Hasil uji coba non-hewan berdasarkan data dari Toxicity Forecaster (ToxCast), yang dilakukan EWG, menunjukkan bahwa TBHQ dapat mengganggu protein sel kekebalan pada dosis yang sama dengan yang pernah terbukti berbahaya di dalam penelitian-penelitian sebelumnya. Penelitian sebelumnya menunjukkan bahwa TBHQ dapat memengaruhi efektivitas vaksin flu dan dapat dikaitkan dengan peningkatan alergi makanan. Temuan ini menyoroti perlunya penyelidikan lebih lanjut mengenai potensi dampak kesehatan dari TBHQ dan bahan tambahan makanan serupa.

Pendekatan regulasi badan pengawas obat dan makanan di sejumlah negara, termasuk Food and Drug Administration (FDA) di Amerika Serikat, terhadap zat aditif makanan telah mendapat sorotan karena kegagalan mereka dalam memasukkan temuan ilmiah terbaru tentang risiko kesehatan. Saat ini, banyak zat aditif yang dapat dimasukkan secara legal ke dalam makanan olahan tidak dievaluasi berdasarkan penelitian terbaru.

Menyoroti masalah ini, Environmental Working Group (EWG) merilis sebuah laporan yang berjudul “Food Additives State of the Science”. Dalam Laporan tersebut, EWG menyoroti bahan tambahan makanan tertentu yang diketahui dapat meningkatkan risiko kanker, membahayakan sistem saraf, dan mengganggu keseimbangan hormon tubuh.

Selain itu, badan pengawas seringkali mendelegasikan tanggung jawab untuk menentukan keamanan bahan kimia kepada produsen makanan itu sendiri, sehingga memungkinkan zat-zat yang berpotensi berbahaya ditambahkan secara legal ke dalam makanan kemasan. Hal ini sangat memprihatinkan dalam kasus zat aditif seperti TBHQ, yang telah mendapat persetujuan FDA beberapa dekade yang lalu. Saat ini, FDA tidak melakukan penilaian ulang terhadap keamanan bahan kimia makanan sehubungan dengan penemuan-penemuan ilmiah baru, sehingga menimbulkan pertanyaan mengenai penggunaan zat-zat tersebut secara berkelanjutan.

“Produsen makanan tidak memiliki insentif untuk mengubah formula mereka,” kata Scott Faber, Wakil Presiden Senior untuk Urusan Pemerintah di EWG. “Terlalu sering, FDA mengizinkan industri makanan dan bahan kimia untuk menentukan bahan mana yang aman untuk dikonsumsi. Penelitian kami menunjukkan betapa pentingnya FDA melihat kembali bahan-bahan ini dan menguji kembali semua bahan kimia makanan untuk memastikan keamanannya.”

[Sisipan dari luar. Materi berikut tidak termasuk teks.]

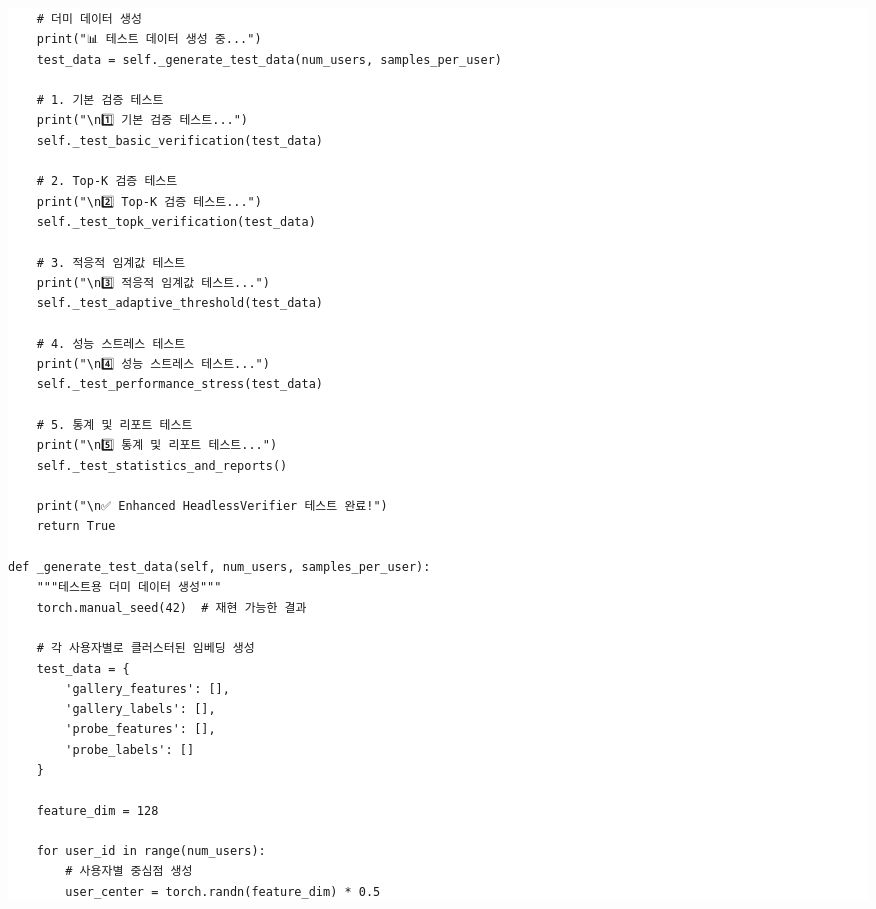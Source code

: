         # 더미 데이터 생성
        print("📊 테스트 데이터 생성 중...")
        test_data = self._generate_test_data(num_users, samples_per_user)
        
        # 1. 기본 검증 테스트
        print("\n1️⃣ 기본 검증 테스트...")
        self._test_basic_verification(test_data)
        
        # 2. Top-K 검증 테스트
        print("\n2️⃣ Top-K 검증 테스트...")
        self._test_topk_verification(test_data)
        
        # 3. 적응적 임계값 테스트
        print("\n3️⃣ 적응적 임계값 테스트...")
        self._test_adaptive_threshold(test_data)
        
        # 4. 성능 스트레스 테스트
        print("\n4️⃣ 성능 스트레스 테스트...")
        self._test_performance_stress(test_data)
        
        # 5. 통계 및 리포트 테스트
        print("\n5️⃣ 통계 및 리포트 테스트...")
        self._test_statistics_and_reports()
        
        print("\n✅ Enhanced HeadlessVerifier 테스트 완료!")
        return True
    
    def _generate_test_data(self, num_users, samples_per_user):
        """테스트용 더미 데이터 생성"""
        torch.manual_seed(42)  # 재현 가능한 결과
        
        # 각 사용자별로 클러스터된 임베딩 생성
        test_data = {
            'gallery_features': [],
            'gallery_labels': [],
            'probe_features': [],
            'probe_labels': []
        }
        
        feature_dim = 128
        
        for user_id in range(num_users):
            # 사용자별 중심점 생성
            user_center = torch.randn(feature_dim) * 0.5
            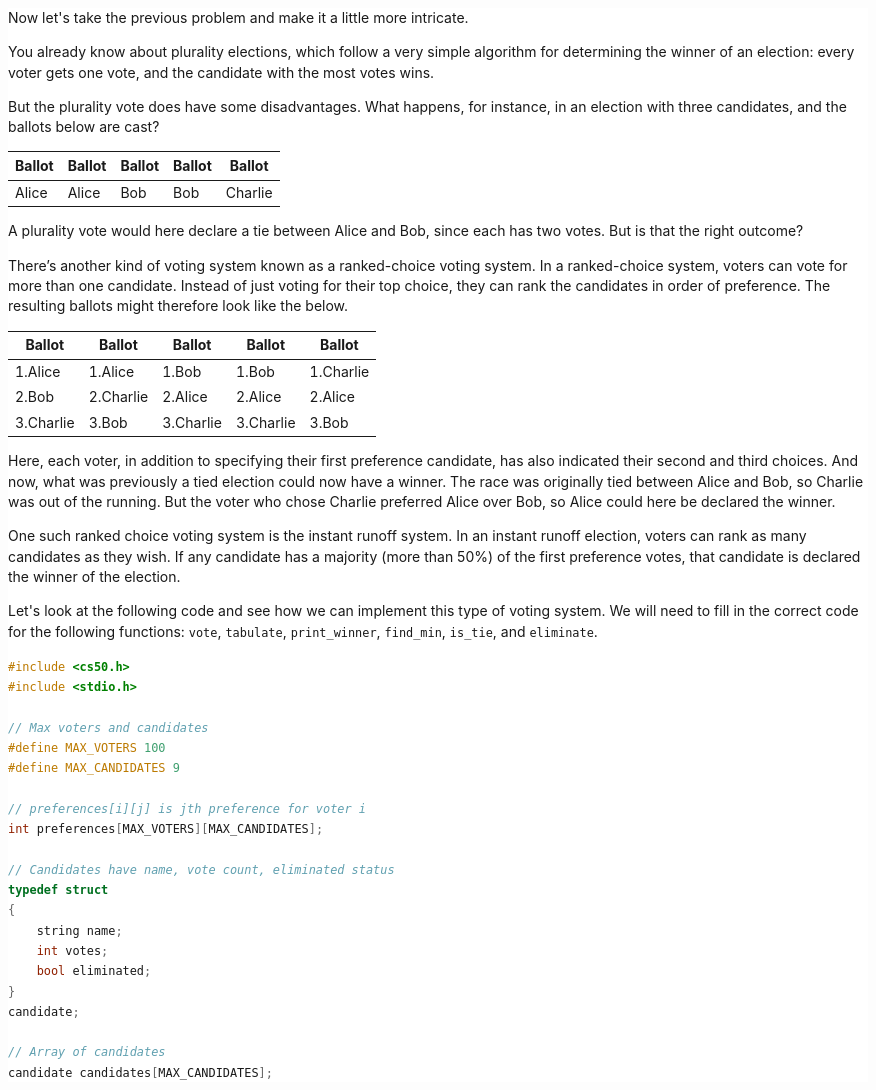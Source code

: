 Now let's take the previous problem and make it a little more intricate.

You already know about plurality elections, which follow a very simple algorithm
for determining the winner of an election: every voter gets one vote, and the
candidate with the most votes wins.

But the plurality vote does have some disadvantages. What happens, for instance,
in an election with three candidates, and the ballots below are cast?

| Ballot | Ballot | Ballot | Ballot | Ballot  |
| ------ | ------ | ------ | ------ | ------- |
| Alice  | Alice  | Bob    | Bob    | Charlie |

A plurality vote would here declare a tie between Alice and Bob, since each has
two votes. But is that the right outcome?

There’s another kind of voting system known as a ranked-choice voting system. In
a ranked-choice system, voters can vote for more than one candidate. Instead of
just voting for their top choice, they can rank the candidates in order of
preference. The resulting ballots might therefore look like the below.

| Ballot    | Ballot    | Ballot    | Ballot    | Ballot    |
| --------- | --------- | --------- | --------- | --------- |
| 1.Alice   | 1.Alice   | 1.Bob     | 1.Bob     | 1.Charlie |
| 2.Bob     | 2.Charlie | 2.Alice   | 2.Alice   | 2.Alice   |
| 3.Charlie | 3.Bob     | 3.Charlie | 3.Charlie | 3.Bob     |

Here, each voter, in addition to specifying their first preference candidate,
has also indicated their second and third choices. And now, what was previously
a tied election could now have a winner. The race was originally tied between
Alice and Bob, so Charlie was out of the running. But the voter who chose
Charlie preferred Alice over Bob, so Alice could here be declared the winner.

One such ranked choice voting system is the instant runoff system. In an instant
runoff election, voters can rank as many candidates as they wish. If any
candidate has a majority (more than 50%) of the first preference votes, that
candidate is declared the winner of the election.

Let's look at the following code and see how we can implement this type of
voting system. We will need to fill in the correct code for the following
functions: `vote`, `tabulate`, `print_winner`, `find_min`, `is_tie`, and
`eliminate`.

```c linenums="1"
#include <cs50.h>
#include <stdio.h>

// Max voters and candidates
#define MAX_VOTERS 100
#define MAX_CANDIDATES 9

// preferences[i][j] is jth preference for voter i
int preferences[MAX_VOTERS][MAX_CANDIDATES];

// Candidates have name, vote count, eliminated status
typedef struct
{
    string name;
    int votes;
    bool eliminated;
}
candidate;

// Array of candidates
candidate candidates[MAX_CANDIDATES];

```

Konsumen disarankan untuk waspada saat berbelanja makanan olahan karena makanan olahan sebenarnya dapat dibuat tanpa bahan yang berpotensi berbahaya seperti TBHQ. Penting bagi pembeli untuk membaca label dengan cermat karena TBHQ sering kali, tetapi tidak selalu, tercantum pada label bahan. Jika TBHQ telah digunakan dalam kemasan makanan, terutama kemasan plastik, TBHQ dapat berpindah ke makanan, tetapi mungkin tidak tercantum pada label. Hal ini menyoroti pentingnya kesadaran dan kewaspadaan konsumen saat memilih makanan olahan.[]


Sumber:

Naidenko, Olga V., David Q. Andrews, Alexis M. Temkin, Tasha Stoiber, Uloma Igara Uche, Sydney Evans, dan Sean Perrone-Gray. “Investigating Molecular Mechanisms of Immunotoxicity and the Utility of ToxCast for Immunotoxicity Screening of Chemicals Added to Food”. International Journal of Environmental Research and Public Health. 24 Maret 2021.